The fastest solution for pandas 1.3.5 I could find is a custom indexer

import pandas as pd
from pandas import api
import numpy as np

class MultiWindowIndexer(api.indexers.BaseIndexer):
    def __init__(self, window):
        self.window = np.array(window)
        super().__init__()

    def get_window_bounds(self, num_values, min_periods, center, closed):
        end = np.arange(num_values, dtype='int64') + 1
        start = np.clip(end - self.window, 0, num_values)
        return start, end

Using the cython implementation of max (which is the default) with 2*10**6 elements, windows of maximal length of 10

np.random.seed([3,14])
a = np.random.randn(2*10**6).cumsum()
w = np.minimum(
    np.random.randint(1, 10, size=a.shape),
    np.arange(len(a))+1
)

df = pd.DataFrame({'Data': a, 'Window': w})

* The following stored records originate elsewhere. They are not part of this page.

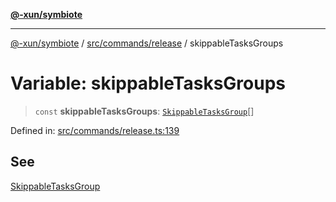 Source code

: [**@-xun/symbiote**](../../../../README.md)

***

[@-xun/symbiote](../../../../README.md) / [src/commands/release](../README.md) / skippableTasksGroups

# Variable: skippableTasksGroups

> `const` **skippableTasksGroups**: [`SkippableTasksGroup`](../enumerations/SkippableTasksGroup.md)[]

Defined in: [src/commands/release.ts:139](https://github.com/Xunnamius/symbiote/blob/7f982952167d73373d4dffdf7657e7060cf032fe/src/commands/release.ts#L139)

## See

[SkippableTasksGroup](../enumerations/SkippableTasksGroup.md)
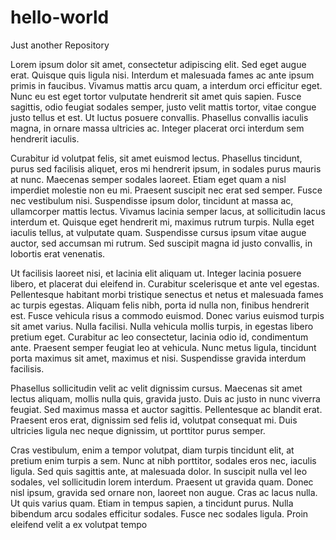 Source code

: # hello-world
Just another Repository

Lorem ipsum dolor sit amet, consectetur adipiscing elit. Sed eget augue erat. Quisque quis ligula nisi. Interdum et malesuada fames ac ante ipsum primis in faucibus. Vivamus mattis arcu quam, a interdum orci efficitur eget. Nunc eu est eget tortor vulputate hendrerit sit amet quis sapien. Fusce sagittis, odio feugiat sodales semper, justo velit mattis tortor, vitae congue justo tellus et est. Ut luctus posuere convallis. Phasellus convallis iaculis magna, in ornare massa ultricies ac. Integer placerat orci interdum sem hendrerit iaculis.

Curabitur id volutpat felis, sit amet euismod lectus. Phasellus tincidunt, purus sed facilisis aliquet, eros mi hendrerit ipsum, in sodales purus mauris at nunc. Maecenas semper sodales laoreet. Etiam eget quam a nisl imperdiet molestie non eu mi. Praesent suscipit nec erat sed semper. Fusce nec vestibulum nisi. Suspendisse ipsum dolor, tincidunt at massa ac, ullamcorper mattis lectus. Vivamus lacinia semper lacus, at sollicitudin lacus interdum et. Quisque eget hendrerit mi, maximus rutrum turpis. Nulla eget iaculis tellus, at vulputate quam. Suspendisse cursus ipsum vitae augue auctor, sed accumsan mi rutrum. Sed suscipit magna id justo convallis, in lobortis erat venenatis.

Ut facilisis laoreet nisi, et lacinia elit aliquam ut. Integer lacinia posuere libero, et placerat dui eleifend in. Curabitur scelerisque et ante vel egestas. Pellentesque habitant morbi tristique senectus et netus et malesuada fames ac turpis egestas. Aliquam felis nibh, porta id nulla non, finibus hendrerit est. Fusce vehicula risus a commodo euismod. Donec varius euismod turpis sit amet varius. Nulla facilisi. Nulla vehicula mollis turpis, in egestas libero pretium eget. Curabitur ac leo consectetur, lacinia odio id, condimentum ante. Praesent semper feugiat leo at vehicula. Nunc metus ligula, tincidunt porta maximus sit amet, maximus et nisi. Suspendisse gravida interdum facilisis.

Phasellus sollicitudin velit ac velit dignissim cursus. Maecenas sit amet lectus aliquam, mollis nulla quis, gravida justo. Duis ac justo in nunc viverra feugiat. Sed maximus massa et auctor sagittis. Pellentesque ac blandit erat. Praesent eros erat, dignissim sed felis id, volutpat consequat mi. Duis ultricies ligula nec neque dignissim, ut porttitor purus semper.

Cras vestibulum, enim a tempor volutpat, diam turpis tincidunt elit, at pretium enim turpis a sem. Nunc at nibh porttitor, sodales eros nec, iaculis ligula. Sed quis sagittis ante, at malesuada dolor. In suscipit nulla vel leo sodales, vel sollicitudin lorem interdum. Praesent ut gravida quam. Donec nisl ipsum, gravida sed ornare non, laoreet non augue. Cras ac lacus nulla. Ut quis varius quam. Etiam in tempus sapien, a tincidunt purus. Nulla bibendum arcu sodales efficitur sodales. Fusce nec sodales ligula. Proin eleifend velit a ex volutpat tempo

df['max1'] = df.Data.rolling(MultiWindowIndexer(df.Window)).max(engine='cython')
# %timeit 10 loops, best of 5: 116 ms per loop

The numba engine is ~2.4x slower

df['max2'] = df.Data.rolling(MultiWindowIndexer(df.Window)).max(engine='numba')
# %timeit 1 loop, best of 5: 278 ms per loop

[Update: presumably not fixed in pandas 1.4.x]
Oddly enough, the results are different. Unfortunately the cython result is not correct as it uses wrong starting indices for the maximum.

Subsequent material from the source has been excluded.